• Resource Revenue Transparency: New Disclosure Rules Forthcoming for Canadian Mining and Oil & Gas Companies
  • November 18, 2013
  • Law Firm: Davis LLP - Vancouver Office
  • In June, Prime Minister Stephen Harper announced that Canada will join other G8 countries and adopt mandatory reporting rules for mining and oil gas companies (“extractive companies”) to disclose all payments they make to host governments for resource extraction projects (“mandatory reporting”). This is one of the biggest changes to public reporting and disclosure the extractive sector has seen in years and important steps need to be taken to be ready.
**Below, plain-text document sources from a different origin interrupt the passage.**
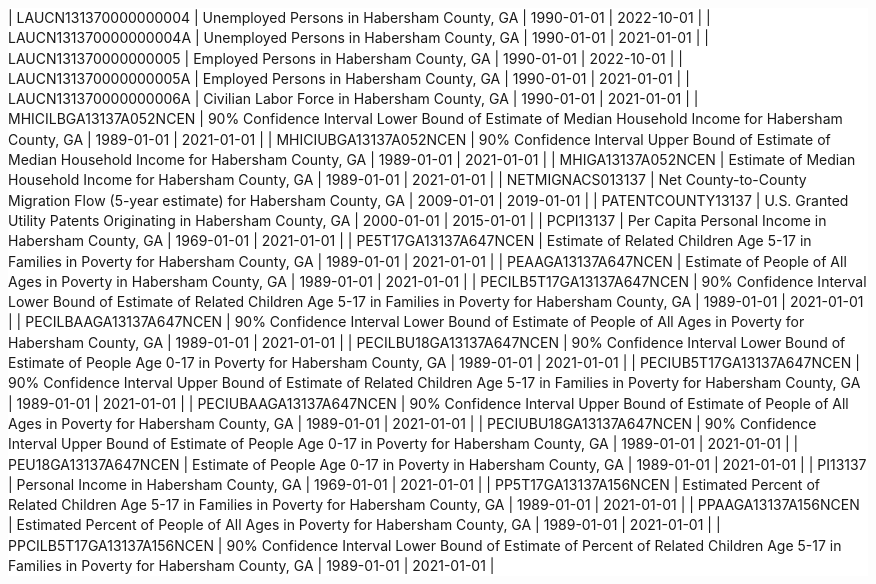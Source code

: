 | LAUCN131370000000004      | Unemployed Persons in Habersham County, GA                                                                                                                                    | 1990-01-01          | 2022-10-01        |
| LAUCN131370000000004A     | Unemployed Persons in Habersham County, GA                                                                                                                                    | 1990-01-01          | 2021-01-01        |
| LAUCN131370000000005      | Employed Persons in Habersham County, GA                                                                                                                                      | 1990-01-01          | 2022-10-01        |
| LAUCN131370000000005A     | Employed Persons in Habersham County, GA                                                                                                                                      | 1990-01-01          | 2021-01-01        |
| LAUCN131370000000006A     | Civilian Labor Force in Habersham County, GA                                                                                                                                  | 1990-01-01          | 2021-01-01        |
| MHICILBGA13137A052NCEN    | 90% Confidence Interval Lower Bound of Estimate of Median Household Income for Habersham County, GA                                                                           | 1989-01-01          | 2021-01-01        |
| MHICIUBGA13137A052NCEN    | 90% Confidence Interval Upper Bound of Estimate of Median Household Income for Habersham County, GA                                                                           | 1989-01-01          | 2021-01-01        |
| MHIGA13137A052NCEN        | Estimate of Median Household Income for Habersham County, GA                                                                                                                  | 1989-01-01          | 2021-01-01        |
| NETMIGNACS013137          | Net County-to-County Migration Flow (5-year estimate) for Habersham County, GA                                                                                                | 2009-01-01          | 2019-01-01        |
| PATENTCOUNTY13137         | U.S. Granted Utility Patents Originating in Habersham County, GA                                                                                                              | 2000-01-01          | 2015-01-01        |
| PCPI13137                 | Per Capita Personal Income in Habersham County, GA                                                                                                                            | 1969-01-01          | 2021-01-01        |
| PE5T17GA13137A647NCEN     | Estimate of Related Children Age 5-17 in Families in Poverty for Habersham County, GA                                                                                         | 1989-01-01          | 2021-01-01        |
| PEAAGA13137A647NCEN       | Estimate of People of All Ages in Poverty in Habersham County, GA                                                                                                             | 1989-01-01          | 2021-01-01        |
| PECILB5T17GA13137A647NCEN | 90% Confidence Interval Lower Bound of Estimate of Related Children Age 5-17 in Families in Poverty for Habersham County, GA                                                  | 1989-01-01          | 2021-01-01        |
| PECILBAAGA13137A647NCEN   | 90% Confidence Interval Lower Bound of Estimate of People of All Ages in Poverty for Habersham County, GA                                                                     | 1989-01-01          | 2021-01-01        |
| PECILBU18GA13137A647NCEN  | 90% Confidence Interval Lower Bound of Estimate of People Age 0-17 in Poverty for Habersham County, GA                                                                        | 1989-01-01          | 2021-01-01        |
| PECIUB5T17GA13137A647NCEN | 90% Confidence Interval Upper Bound of Estimate of Related Children Age 5-17 in Families in Poverty for Habersham County, GA                                                  | 1989-01-01          | 2021-01-01        |
| PECIUBAAGA13137A647NCEN   | 90% Confidence Interval Upper Bound of Estimate of People of All Ages in Poverty for Habersham County, GA                                                                     | 1989-01-01          | 2021-01-01        |
| PECIUBU18GA13137A647NCEN  | 90% Confidence Interval Upper Bound of Estimate of People Age 0-17 in Poverty for Habersham County, GA                                                                        | 1989-01-01          | 2021-01-01        |
| PEU18GA13137A647NCEN      | Estimate of People Age 0-17 in Poverty in Habersham County, GA                                                                                                                | 1989-01-01          | 2021-01-01        |
| PI13137                   | Personal Income in Habersham County, GA                                                                                                                                       | 1969-01-01          | 2021-01-01        |
| PP5T17GA13137A156NCEN     | Estimated Percent of Related Children Age 5-17 in Families in Poverty for Habersham County, GA                                                                                | 1989-01-01          | 2021-01-01        |
| PPAAGA13137A156NCEN       | Estimated Percent of People of All Ages in Poverty for Habersham County, GA                                                                                                   | 1989-01-01          | 2021-01-01        |
| PPCILB5T17GA13137A156NCEN | 90% Confidence Interval Lower Bound of Estimate of Percent of Related Children Age 5-17 in Families in Poverty for Habersham County, GA                                       | 1989-01-01          | 2021-01-01        |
    The Prime Minister’s announcement followed the passage of mandatory reporting in the United States under Section 1504 of the Dodd-Frank Wall Street Reform and Consumer Protection Act in 2010 (“Section 1504”). Last August, the Securities and Exchange Commission adopted Rule 13q-1 to implement Section 1504. However, in July a District Court in the District of Columbia vacated the rule after a successful challenge by the American Petroleum Institute, which has put the timing of implementation of mandatory reporting in the United States in serious question. However, the European Union has remained active in this area and formally adopted the European Union’s Transparency Directive (“EU Directive”) on October 17th that contains similar rules to Section 1504.

    Canada’s entry into mandatory reporting has been strongly influenced by the work of a Resource Revenue Transparency Working Group (the “Working Group”) that was convened last September by key mining industry groups and civil society organizations to support adopting a reporting framework in Canada similar to Section 1504. The Working Group published its draft report just two days after the Prime Minister’s announcement in June and is expected to issue its final report at the end of the month. Natural Resources Canada (“NRCan”) has picked up on many of the Working Group’s recommendations during NRCan’s own consultation process over the summer, and is expected to provide detailed recommendations for mandatory reporting after the final Working Group report is released. Once the federal government has both reports in hand it is expected to introduce legislation for mandatory reporting in early 2014.

    This bulletin highlights some of the key issues for mandatory reporting that will define how this framework will be implemented and what companies should be doing now to get prepared. This includes understanding the breadth of payment types that will be covered; how ‘project-level’ reporting will work; the threshold amount requiring disclosure; how payments to aboriginal groups will be treated; and whether any exemptions will be permitted. All of these issues will be influenced by the existing frameworks in Section 1504 and the EU Directive, as well as the recommendations of the Working Group and NRCan.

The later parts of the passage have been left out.